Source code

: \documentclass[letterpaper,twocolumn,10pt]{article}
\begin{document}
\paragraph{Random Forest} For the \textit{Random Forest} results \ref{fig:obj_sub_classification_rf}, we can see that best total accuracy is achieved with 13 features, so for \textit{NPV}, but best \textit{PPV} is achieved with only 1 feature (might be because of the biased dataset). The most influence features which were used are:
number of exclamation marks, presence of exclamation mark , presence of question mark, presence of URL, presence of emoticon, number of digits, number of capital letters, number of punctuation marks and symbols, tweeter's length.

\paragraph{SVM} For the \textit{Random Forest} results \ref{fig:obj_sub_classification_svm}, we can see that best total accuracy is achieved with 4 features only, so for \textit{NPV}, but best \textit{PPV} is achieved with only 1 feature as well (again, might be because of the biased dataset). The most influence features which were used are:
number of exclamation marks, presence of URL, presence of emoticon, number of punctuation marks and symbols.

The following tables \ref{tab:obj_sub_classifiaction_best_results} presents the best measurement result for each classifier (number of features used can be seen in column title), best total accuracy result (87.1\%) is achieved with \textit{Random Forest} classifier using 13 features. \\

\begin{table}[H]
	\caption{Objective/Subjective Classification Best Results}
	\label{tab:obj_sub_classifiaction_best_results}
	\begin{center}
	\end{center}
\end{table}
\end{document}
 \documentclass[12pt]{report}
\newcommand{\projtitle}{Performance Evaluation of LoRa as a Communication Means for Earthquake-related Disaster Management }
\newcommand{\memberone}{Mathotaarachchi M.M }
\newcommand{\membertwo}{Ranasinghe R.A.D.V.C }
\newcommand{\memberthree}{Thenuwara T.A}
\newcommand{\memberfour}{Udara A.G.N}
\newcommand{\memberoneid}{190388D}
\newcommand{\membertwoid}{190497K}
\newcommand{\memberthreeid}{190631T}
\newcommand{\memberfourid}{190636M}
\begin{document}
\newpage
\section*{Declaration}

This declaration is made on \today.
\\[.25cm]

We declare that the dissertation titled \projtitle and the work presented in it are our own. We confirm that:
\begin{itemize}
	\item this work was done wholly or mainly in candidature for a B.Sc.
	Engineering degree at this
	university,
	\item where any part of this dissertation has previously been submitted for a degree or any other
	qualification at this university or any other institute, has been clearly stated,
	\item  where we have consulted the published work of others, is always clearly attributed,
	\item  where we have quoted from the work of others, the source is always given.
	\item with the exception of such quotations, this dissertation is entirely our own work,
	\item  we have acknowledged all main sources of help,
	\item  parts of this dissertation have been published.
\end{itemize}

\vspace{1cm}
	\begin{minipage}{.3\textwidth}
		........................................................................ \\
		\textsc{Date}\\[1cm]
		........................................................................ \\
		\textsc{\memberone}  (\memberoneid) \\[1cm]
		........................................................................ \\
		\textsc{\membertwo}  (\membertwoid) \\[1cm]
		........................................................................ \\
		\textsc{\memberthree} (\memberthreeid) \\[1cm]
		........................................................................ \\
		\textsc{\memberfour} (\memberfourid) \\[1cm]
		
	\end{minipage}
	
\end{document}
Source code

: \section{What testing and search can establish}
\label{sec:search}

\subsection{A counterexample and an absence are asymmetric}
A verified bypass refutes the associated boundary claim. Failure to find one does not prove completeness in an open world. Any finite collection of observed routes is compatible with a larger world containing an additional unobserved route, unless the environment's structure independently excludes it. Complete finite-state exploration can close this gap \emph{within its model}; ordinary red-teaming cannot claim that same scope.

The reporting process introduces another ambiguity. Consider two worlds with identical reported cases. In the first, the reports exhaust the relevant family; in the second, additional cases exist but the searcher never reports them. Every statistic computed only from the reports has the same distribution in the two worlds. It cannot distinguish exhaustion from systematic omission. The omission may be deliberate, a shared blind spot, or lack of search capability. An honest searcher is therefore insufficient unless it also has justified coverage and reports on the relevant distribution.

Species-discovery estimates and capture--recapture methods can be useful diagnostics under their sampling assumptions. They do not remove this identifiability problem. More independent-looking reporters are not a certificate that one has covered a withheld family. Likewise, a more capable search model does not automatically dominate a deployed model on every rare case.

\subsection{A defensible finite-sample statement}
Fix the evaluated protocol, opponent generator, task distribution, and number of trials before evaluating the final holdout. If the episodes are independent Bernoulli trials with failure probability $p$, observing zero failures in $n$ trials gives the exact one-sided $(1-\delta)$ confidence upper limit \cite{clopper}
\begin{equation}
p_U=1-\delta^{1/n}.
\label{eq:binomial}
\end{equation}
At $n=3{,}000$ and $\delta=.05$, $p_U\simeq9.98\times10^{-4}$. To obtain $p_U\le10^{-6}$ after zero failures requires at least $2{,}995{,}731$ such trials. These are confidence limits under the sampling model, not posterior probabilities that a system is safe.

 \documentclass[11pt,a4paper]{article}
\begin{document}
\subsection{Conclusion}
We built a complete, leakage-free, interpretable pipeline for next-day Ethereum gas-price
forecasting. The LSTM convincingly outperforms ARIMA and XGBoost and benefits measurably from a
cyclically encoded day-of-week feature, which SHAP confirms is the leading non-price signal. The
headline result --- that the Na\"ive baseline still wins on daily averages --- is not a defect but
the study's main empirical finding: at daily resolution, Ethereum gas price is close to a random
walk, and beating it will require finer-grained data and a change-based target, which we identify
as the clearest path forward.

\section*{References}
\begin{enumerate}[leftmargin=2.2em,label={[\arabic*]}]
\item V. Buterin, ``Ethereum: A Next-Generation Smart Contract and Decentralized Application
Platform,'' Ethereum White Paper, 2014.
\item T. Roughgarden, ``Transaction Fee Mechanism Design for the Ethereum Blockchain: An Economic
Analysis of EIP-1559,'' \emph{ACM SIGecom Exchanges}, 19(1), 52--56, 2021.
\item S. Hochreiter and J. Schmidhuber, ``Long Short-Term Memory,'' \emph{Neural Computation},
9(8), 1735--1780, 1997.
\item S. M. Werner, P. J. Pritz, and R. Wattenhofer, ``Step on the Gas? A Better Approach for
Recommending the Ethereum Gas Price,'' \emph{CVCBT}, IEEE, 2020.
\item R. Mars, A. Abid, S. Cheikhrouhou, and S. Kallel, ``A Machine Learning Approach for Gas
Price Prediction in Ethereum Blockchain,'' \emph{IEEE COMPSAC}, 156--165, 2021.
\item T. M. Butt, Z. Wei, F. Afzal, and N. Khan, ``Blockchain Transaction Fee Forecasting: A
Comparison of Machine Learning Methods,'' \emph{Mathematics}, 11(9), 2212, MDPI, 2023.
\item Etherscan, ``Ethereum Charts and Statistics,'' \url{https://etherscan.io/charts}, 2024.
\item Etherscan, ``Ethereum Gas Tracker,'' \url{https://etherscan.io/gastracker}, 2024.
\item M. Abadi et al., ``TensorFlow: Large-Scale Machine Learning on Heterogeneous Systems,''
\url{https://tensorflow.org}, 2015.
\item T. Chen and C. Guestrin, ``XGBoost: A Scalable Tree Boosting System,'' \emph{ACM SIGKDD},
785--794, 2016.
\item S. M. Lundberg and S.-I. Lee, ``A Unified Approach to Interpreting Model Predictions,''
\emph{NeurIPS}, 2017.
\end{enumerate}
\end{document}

**Assigned task:**
Report every line in the data above in which the word "published" appears.

**Solution to this task:**
	\item  where we have consulted the published work of others, is always clearly attributed,
	\item  parts of this dissertation have been published.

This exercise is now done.